[Start of Attachment]

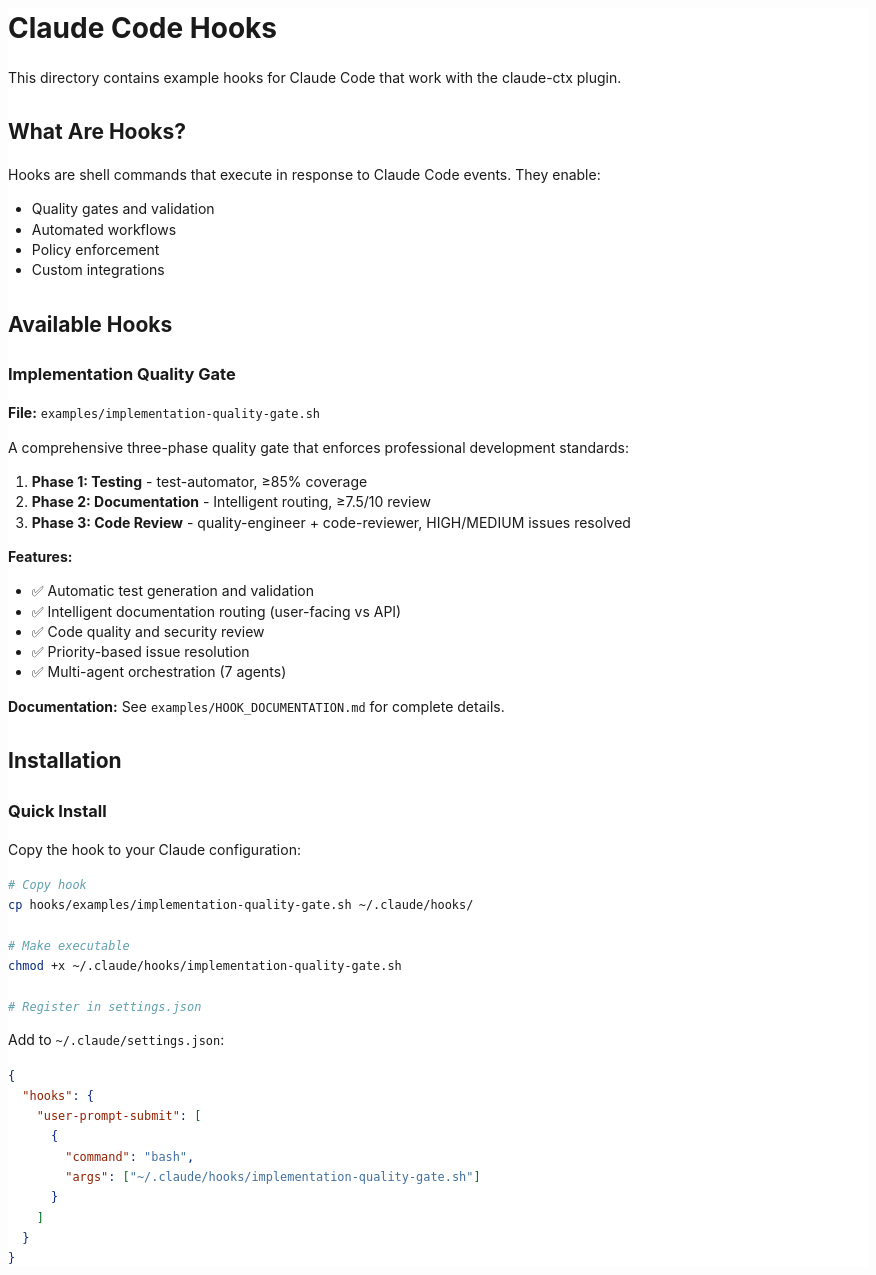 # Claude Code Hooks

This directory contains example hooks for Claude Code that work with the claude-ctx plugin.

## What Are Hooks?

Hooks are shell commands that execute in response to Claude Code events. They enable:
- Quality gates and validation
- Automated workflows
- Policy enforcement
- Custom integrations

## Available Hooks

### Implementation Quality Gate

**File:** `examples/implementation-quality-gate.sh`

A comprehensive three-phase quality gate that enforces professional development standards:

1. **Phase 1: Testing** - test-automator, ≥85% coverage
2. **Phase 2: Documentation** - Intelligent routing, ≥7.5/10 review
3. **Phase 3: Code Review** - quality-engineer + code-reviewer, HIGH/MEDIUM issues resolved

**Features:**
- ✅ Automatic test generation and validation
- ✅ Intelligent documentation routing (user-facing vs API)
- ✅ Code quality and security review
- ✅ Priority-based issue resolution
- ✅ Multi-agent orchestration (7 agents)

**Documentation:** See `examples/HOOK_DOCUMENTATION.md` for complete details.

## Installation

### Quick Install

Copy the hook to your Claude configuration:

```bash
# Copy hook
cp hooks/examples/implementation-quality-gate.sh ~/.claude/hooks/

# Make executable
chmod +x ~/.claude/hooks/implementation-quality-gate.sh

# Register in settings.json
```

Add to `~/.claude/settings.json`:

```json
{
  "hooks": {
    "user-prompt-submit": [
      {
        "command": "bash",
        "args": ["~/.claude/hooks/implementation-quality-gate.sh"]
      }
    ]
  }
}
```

[End of Attachment]
[Start of Attachment]

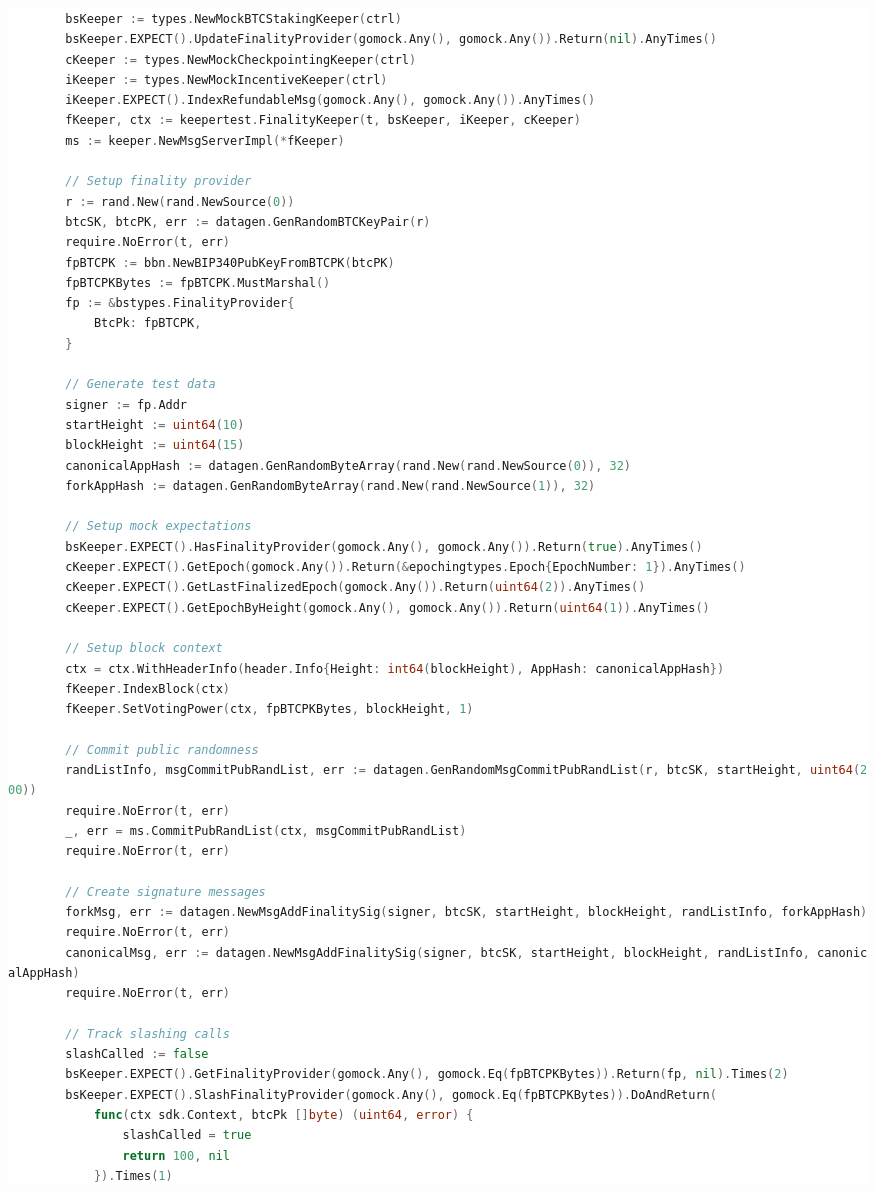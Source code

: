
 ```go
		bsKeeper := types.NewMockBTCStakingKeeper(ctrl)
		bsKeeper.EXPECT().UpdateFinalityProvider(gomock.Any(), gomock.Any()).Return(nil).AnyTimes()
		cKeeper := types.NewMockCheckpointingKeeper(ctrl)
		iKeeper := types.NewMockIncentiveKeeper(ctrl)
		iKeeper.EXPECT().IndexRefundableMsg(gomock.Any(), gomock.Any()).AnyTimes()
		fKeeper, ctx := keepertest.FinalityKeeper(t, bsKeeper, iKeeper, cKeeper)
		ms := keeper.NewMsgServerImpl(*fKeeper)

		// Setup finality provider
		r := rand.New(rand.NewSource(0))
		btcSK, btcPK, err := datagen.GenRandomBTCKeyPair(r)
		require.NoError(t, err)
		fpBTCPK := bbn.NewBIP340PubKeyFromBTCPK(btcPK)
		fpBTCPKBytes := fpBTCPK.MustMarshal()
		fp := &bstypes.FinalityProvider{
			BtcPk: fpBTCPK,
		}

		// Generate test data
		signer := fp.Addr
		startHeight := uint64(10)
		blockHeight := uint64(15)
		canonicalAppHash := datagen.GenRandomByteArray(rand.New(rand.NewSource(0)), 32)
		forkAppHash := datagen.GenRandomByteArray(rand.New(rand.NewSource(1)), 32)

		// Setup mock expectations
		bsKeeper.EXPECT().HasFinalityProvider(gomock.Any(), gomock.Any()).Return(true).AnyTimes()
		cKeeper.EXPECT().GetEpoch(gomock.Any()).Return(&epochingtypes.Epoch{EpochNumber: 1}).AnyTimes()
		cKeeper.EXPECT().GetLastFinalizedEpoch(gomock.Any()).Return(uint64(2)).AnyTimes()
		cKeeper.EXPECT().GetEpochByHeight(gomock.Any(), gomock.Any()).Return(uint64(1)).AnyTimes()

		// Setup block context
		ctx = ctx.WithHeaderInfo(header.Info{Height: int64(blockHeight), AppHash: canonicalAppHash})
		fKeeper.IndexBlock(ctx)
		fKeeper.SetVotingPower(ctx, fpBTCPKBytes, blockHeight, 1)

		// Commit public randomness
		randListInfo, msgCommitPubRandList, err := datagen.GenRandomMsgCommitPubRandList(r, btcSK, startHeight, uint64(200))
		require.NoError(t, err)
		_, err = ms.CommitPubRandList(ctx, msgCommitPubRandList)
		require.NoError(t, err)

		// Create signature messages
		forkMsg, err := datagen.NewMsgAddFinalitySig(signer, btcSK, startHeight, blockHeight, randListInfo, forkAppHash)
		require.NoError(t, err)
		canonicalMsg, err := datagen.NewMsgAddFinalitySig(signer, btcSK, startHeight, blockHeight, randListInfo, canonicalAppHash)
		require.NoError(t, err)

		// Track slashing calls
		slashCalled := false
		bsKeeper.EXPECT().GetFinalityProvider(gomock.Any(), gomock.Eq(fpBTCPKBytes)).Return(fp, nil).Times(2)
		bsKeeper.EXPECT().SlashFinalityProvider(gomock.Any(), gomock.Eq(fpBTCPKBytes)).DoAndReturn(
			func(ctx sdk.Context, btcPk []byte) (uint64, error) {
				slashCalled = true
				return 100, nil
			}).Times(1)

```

[End of Attachment]

In the data above, start at the line that has "Hooks are shell", stop after the line that has "2. **Phase 2: Documentation**", and print every line in between exactly as it stands.

▶ [OUTPUT FOR THIS EXERCISE]
Hooks are shell commands that execute in response to Claude Code events. They enable:
- Quality gates and validation
- Automated workflows
- Policy enforcement
- Custom integrations

## Available Hooks

### Implementation Quality Gate

**File:** `examples/implementation-quality-gate.sh`

A comprehensive three-phase quality gate that enforces professional development standards:

1. **Phase 1: Testing** - test-automator, ≥85% coverage
2. **Phase 2: Documentation** - Intelligent routing, ≥7.5/10 review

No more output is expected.